Anyone feel this way?

Angel1




ALL THE TIME! blink.gif I'm sorry you're dealing with this, it's weird, and you can't quite focus on what you feel, at least not specifically! It's almost some sort of combination of all of it, happy, sad, depressed, TIRED, needing to be left alone and yet not,..... i don't know .... like you said, it 's hard to explain .... but to me, it feels "numb" ....
SheynaV
It is definitely depression and anhedonia; I've been there many times. The funny thing is, I found when I started on antidepressants (many times), there was often a strong feeling like this for about the first three weeks, but then it would go away. Seems like it had to get even worse before it could get better - which it always did for me, with or without ADs. I find that depression, horrible as it is, always brings about something better in the end. Some good change always results from depression, for me.
moonlight
I feel that numb feeling at times....and i don't know about anyone else but sometimes i think i like it better that feeling....(sometimes it's nice to have break from feeling all the different emotions)

alinam
Yes, I had his alot last year and I wish I had payed more attention to the feeling. I guess I thought I was just really tired. Then all &**( broke loose and I'm still trying to get the depression and anxiety under control.

Ang
t_nikki
QUOTE (SheynaV @ Aug 16 2009, 01:35 PM) *
It is definitely depression and anhedonia; I've been there many times. The funny thing is, I found when I started on antidepressants (many times), there was often a strong feeling like this for about the first three weeks, but then it would go away. Seems like it had to get even worse before it could get better - which it always did for me, with or without ADs. I find that depression, horrible as it is, always brings about something better in the end. Some good change always results from depression, for me.

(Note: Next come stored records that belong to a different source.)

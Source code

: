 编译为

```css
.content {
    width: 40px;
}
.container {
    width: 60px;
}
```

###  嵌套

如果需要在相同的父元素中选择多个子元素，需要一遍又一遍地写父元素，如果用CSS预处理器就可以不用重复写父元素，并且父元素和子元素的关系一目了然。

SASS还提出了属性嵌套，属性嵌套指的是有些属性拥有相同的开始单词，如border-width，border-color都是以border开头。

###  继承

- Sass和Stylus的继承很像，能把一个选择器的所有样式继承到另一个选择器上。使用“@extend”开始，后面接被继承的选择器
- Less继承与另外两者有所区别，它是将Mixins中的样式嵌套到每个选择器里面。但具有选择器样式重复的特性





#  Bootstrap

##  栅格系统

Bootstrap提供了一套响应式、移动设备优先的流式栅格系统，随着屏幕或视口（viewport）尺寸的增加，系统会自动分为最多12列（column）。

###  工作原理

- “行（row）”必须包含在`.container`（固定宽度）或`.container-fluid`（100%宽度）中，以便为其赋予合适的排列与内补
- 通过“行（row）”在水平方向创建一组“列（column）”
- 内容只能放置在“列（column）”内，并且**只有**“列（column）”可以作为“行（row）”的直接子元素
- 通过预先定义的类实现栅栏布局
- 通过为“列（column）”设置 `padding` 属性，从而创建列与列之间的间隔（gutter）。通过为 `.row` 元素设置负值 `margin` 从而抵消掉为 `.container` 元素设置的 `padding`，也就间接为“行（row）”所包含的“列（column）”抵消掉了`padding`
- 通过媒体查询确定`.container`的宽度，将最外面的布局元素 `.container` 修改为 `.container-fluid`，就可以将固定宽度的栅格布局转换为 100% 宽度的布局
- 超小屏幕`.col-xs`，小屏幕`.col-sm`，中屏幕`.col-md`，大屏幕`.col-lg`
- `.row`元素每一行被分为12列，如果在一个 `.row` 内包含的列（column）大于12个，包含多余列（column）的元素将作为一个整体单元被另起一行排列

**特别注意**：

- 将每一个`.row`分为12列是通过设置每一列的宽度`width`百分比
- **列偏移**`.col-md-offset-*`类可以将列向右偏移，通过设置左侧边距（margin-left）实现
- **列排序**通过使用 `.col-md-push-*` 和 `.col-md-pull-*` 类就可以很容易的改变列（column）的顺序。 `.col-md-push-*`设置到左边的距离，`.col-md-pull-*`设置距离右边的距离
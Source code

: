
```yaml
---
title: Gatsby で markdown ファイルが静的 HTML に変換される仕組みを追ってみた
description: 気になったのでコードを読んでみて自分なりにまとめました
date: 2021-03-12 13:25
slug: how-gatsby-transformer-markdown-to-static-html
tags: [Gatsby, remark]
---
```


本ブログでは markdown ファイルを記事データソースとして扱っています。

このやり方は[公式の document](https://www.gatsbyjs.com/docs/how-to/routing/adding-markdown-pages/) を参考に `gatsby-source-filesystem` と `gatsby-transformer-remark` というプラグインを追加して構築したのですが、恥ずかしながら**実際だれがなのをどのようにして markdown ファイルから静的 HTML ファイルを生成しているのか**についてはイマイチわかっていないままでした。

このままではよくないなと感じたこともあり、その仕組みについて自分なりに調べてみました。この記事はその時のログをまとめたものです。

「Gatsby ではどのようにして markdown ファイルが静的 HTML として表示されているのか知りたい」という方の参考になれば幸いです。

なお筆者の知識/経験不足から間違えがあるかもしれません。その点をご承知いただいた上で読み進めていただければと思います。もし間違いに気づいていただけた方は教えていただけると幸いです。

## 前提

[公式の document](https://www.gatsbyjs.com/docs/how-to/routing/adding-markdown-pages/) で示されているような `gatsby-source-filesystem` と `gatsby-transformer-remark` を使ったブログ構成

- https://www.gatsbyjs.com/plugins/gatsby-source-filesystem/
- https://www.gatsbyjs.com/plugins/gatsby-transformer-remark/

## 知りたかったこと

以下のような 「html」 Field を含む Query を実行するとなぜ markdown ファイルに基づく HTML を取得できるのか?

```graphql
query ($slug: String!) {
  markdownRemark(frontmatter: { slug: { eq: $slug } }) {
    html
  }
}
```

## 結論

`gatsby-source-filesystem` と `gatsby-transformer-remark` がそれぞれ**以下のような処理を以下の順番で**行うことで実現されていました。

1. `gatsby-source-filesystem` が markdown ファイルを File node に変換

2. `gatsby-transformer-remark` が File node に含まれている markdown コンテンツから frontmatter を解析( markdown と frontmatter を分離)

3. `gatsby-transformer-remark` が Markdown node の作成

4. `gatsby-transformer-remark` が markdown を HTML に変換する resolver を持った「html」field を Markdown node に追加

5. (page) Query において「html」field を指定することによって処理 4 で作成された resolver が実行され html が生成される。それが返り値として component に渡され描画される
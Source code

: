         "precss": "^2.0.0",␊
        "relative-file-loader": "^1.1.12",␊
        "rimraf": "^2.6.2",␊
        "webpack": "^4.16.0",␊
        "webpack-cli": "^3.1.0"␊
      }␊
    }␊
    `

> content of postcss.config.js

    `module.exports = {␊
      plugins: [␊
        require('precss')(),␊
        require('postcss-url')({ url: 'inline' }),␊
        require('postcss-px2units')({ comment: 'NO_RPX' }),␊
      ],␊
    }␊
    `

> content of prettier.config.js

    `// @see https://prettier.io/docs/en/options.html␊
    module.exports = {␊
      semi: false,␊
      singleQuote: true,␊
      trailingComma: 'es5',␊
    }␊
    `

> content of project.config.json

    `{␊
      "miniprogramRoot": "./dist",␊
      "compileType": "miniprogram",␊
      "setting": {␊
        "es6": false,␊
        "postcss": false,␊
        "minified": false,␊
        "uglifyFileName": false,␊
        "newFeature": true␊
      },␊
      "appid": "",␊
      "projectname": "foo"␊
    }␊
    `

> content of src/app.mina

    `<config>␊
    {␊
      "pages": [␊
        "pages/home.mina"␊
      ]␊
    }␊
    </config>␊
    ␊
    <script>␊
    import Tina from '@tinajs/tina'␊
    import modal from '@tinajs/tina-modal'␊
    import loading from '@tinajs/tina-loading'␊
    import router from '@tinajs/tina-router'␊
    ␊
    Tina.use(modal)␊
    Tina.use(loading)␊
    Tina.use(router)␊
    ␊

Sheyna I totally agree with what you said. As painful and horrible as depression is, it is our mind and bodies way of telling us "something is not right here, something needs to change " and in my case it has brought a new sense of self and strength.The journey through it is alwful and terrible but there is a rainbow at the end of the storm.My depression went away on it's own in about 6 months, it seemed like forever and a day.Now I catch myself quickly when I start feeling hopeless, that's when it's dangerous for me, it's that feeling of utter loss and hopelessness that alerts me to pull myself back up so I dont get too far into that pit that I can't crawl back out.
mood_swinger
Yes, I too feel this way and have for about the last year (as a matter of fact one year ago today is when this nightmare began)..... I am just going through the motions of each day and can care less.... is this what the low estrogen does for us? or is it a response to the stress of the hormonal flux going on inside us? Wish I knew so I could alleviate it or at least get a little relief.

Let us help one another through this and lean on one another for support.